HGH triggers IGF-1 production. IGF-1 LR3 bypasses HGH entirely and hits the receptor directly. Same axis, completely different compounds.
Research context only. Both compounds require medical supervision for safe use. Not medical advice.
HGH and IGF-1 LR3 are part of the same hormonal axis — HGH triggers IGF-1 production, which drives most of HGH's anabolic effects. Understanding where each compound sits on that axis determines their effects, risk profiles, and research applications.
| IGF-1 LR3 | Full HGH | |
|---|---|---|
| Axis position | Downstream (IGF-1) | Upstream (GH) |
| Primary anabolic mechanism | Direct IGF-1R activation | IGF-1 production + direct GH effects |
| Fat loss | Minimal direct effect | Significant (GH lipolysis) |
| Muscle building | More direct / potent | Via IGF-1 production |
| Hypoglycemia risk | High (insulin-like) | Lower (raises blood glucose) |
| Insulin resistance | Lower risk | Higher risk at supraphysiological doses |
| Half-life | ~20–30 hours | ~15–20 minutes (pulsatile) |
| Regulatory feedback | Bypasses IGFBP system | Subject to normal pituitary feedback |
HGH triggers the liver to produce IGF-1, which then drives muscle anabolism. But HGH also has direct effects: it promotes lipolysis (fat burning) through GH receptors in adipose tissue, increases gluconeogenesis (raising blood glucose — the opposite of IGF-1 LR3's effect), and affects bone and connective tissue through IGF-1-independent pathways. HGH is the broader upstream signal.

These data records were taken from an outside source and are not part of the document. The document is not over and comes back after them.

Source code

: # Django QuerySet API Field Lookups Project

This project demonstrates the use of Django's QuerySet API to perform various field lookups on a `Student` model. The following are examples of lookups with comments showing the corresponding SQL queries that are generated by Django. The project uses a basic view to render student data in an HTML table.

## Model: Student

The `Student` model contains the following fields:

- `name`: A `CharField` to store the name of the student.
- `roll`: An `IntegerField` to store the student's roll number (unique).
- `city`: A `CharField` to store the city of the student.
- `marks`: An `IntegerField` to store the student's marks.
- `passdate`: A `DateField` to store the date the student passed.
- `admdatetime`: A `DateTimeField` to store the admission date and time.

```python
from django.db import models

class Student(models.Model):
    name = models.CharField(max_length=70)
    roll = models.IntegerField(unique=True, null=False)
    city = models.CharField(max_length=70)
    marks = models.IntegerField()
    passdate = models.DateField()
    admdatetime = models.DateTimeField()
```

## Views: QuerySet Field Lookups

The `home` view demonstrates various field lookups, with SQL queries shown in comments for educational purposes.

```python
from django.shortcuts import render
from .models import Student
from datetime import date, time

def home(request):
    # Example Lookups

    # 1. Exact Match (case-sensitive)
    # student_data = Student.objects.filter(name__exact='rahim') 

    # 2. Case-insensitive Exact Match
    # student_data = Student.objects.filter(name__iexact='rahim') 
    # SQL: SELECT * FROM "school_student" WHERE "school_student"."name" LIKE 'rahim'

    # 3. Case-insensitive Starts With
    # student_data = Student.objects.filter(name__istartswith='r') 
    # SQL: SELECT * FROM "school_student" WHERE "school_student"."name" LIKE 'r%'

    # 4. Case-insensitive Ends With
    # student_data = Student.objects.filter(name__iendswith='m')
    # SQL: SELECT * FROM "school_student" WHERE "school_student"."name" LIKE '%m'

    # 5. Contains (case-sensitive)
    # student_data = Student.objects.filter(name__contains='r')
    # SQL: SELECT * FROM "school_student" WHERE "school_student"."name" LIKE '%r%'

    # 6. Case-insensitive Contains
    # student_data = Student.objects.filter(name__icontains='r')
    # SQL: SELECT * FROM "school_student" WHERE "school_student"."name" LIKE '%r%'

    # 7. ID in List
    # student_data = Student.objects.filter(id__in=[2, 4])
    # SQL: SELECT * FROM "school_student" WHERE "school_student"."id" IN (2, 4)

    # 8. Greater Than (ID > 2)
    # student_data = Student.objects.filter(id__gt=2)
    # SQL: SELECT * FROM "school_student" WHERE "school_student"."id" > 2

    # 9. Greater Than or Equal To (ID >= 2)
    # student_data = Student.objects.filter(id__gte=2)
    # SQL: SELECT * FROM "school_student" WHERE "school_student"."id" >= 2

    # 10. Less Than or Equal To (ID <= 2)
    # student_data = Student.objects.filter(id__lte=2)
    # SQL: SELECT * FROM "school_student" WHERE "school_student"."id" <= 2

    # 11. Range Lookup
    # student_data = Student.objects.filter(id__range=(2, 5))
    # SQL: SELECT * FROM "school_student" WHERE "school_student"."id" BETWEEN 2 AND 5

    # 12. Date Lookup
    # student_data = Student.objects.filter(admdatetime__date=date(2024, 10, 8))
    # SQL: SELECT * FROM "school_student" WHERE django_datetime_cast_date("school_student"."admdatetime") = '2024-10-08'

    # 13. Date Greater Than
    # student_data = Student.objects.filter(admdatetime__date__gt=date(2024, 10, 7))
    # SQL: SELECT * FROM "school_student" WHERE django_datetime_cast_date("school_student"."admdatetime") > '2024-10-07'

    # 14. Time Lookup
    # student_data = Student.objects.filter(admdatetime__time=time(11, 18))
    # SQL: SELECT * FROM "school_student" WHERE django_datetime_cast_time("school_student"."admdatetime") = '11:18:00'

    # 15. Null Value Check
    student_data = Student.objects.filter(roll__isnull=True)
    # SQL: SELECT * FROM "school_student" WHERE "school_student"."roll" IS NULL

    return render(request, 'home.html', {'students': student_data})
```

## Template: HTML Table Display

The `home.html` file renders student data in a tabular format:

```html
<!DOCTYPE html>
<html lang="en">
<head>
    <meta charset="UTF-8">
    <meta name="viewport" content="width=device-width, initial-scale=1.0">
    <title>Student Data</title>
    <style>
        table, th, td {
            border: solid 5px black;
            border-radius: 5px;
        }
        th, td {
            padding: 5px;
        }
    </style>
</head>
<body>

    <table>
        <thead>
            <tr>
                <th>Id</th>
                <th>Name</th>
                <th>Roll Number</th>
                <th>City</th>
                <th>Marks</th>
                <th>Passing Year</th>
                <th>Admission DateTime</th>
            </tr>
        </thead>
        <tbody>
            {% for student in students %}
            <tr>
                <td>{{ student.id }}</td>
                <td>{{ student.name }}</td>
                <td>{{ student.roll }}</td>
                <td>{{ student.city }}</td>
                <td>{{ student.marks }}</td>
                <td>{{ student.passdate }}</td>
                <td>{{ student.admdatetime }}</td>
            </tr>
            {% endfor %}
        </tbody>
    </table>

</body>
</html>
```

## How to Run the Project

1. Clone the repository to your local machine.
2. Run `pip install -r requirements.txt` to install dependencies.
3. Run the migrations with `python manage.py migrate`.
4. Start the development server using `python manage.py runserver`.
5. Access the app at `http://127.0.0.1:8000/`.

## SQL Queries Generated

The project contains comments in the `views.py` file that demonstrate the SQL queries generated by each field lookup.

IGF-1 LR3 acts directly on IGF-1 receptors, bypassing the GH step entirely. Because it skips upstream GH signaling, it doesn't produce the fat-burning or glucose-raising effects of GH. It's more specifically targeted to the anabolic muscle-building pathway — more potent for that specific goal but narrower in scope.
The practical implication: If the research goal is muscle hypertrophy specifically, IGF-1 LR3 hits that pathway more directly and potently. If the goal is broader body composition change (fat loss + muscle), HGH activates more of the relevant machinery. The combination is theoretically complementary — HGH for fat burning and upstream signaling; IGF-1 LR3 for direct anabolic amplification.